Cleveland’s NFL Draft Bid May Be Bolstered by Expanded Tax Perks

From Daily Tax Report: State

December 6, 2018

By Alex Ebert

The Ohio Legislature is willing to throw Hail Mary grants to event organizers in hopes that Cleveland can land a future National Football League Draft.

The Ohio Senate passed a bill (H.B. 531) Dec. 5 that would create a “Sports Event Grant Fund” fueled with state sales tax revenue from events. The money would be divvied up in grants to organizations pitching leagues on bringing big events to the Buckeye State.

The bill has the backing of the Cleveland Browns, which said grants could help win the city’s 2020 or 2021 bid for the NFL Draft. The measure is supported by a who’s who of Ohio sports: the NHL’s Columbus Blue Jackets, the NBA’s Cleveland Cavaliers, The Ohio State University, and MLB’s Cleveland Indians and Cincinnati Reds all back the measure they say could bring huge events, and huge tax revenue, to the state.

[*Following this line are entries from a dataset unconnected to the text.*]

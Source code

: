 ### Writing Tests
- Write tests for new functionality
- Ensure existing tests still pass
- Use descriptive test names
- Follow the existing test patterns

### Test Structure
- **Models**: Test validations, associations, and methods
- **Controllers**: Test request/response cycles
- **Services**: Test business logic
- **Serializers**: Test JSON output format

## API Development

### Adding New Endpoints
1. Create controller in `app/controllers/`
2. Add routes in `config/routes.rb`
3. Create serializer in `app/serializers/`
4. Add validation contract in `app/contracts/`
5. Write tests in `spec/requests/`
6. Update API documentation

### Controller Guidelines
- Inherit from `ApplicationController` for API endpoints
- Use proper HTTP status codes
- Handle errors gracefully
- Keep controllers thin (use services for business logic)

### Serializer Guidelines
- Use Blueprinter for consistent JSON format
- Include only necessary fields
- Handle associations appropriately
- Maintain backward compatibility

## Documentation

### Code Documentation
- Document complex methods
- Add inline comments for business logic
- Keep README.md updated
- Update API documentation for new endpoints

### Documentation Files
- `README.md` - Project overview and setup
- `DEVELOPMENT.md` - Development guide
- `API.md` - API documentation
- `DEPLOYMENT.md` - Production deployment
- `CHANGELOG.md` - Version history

“In its selection process, the NFL explicitly considers the availability of incentives,” David Jenkins, executive vice president and chief operating officer of the Cleveland Browns testified in a November hearing on the bill. “Passage of H.B. 531 this year would greatly strengthen our bid and increase the likelihood that the NFL draft, one of the largest sporting events in the country, will be held in Northeast Ohio within the next two years.”

Ohio already has had some success in drawing large sporting events: Columbus hosted the 2015 NHL All-Star Game and Cleveland is set to host both the 2019 MLB All-Star Game and the 2022 NBA All-Star Game.

Sales Tax Capture

The bill expands the Ohio Development Services Agency’s authority by eliminating the $1 million annual cap on state grants for event organizers and the $500,000 cap on grants per event. The proposal also expands the grants to include baseball events and drafts.

The process works by allowing an organizer to receive up to 50 percent of the projected increase in state sales tax from an event.

Ohio Municipal League executive director Kent Scarrett testified in November that in addition to sports teams, local governments benefit because “millions of dollars in economic activity are created by these kinds of events.”

The bill now heads to Gov. John Kasich (R). His office declined to comment on whether he’d sign the bill.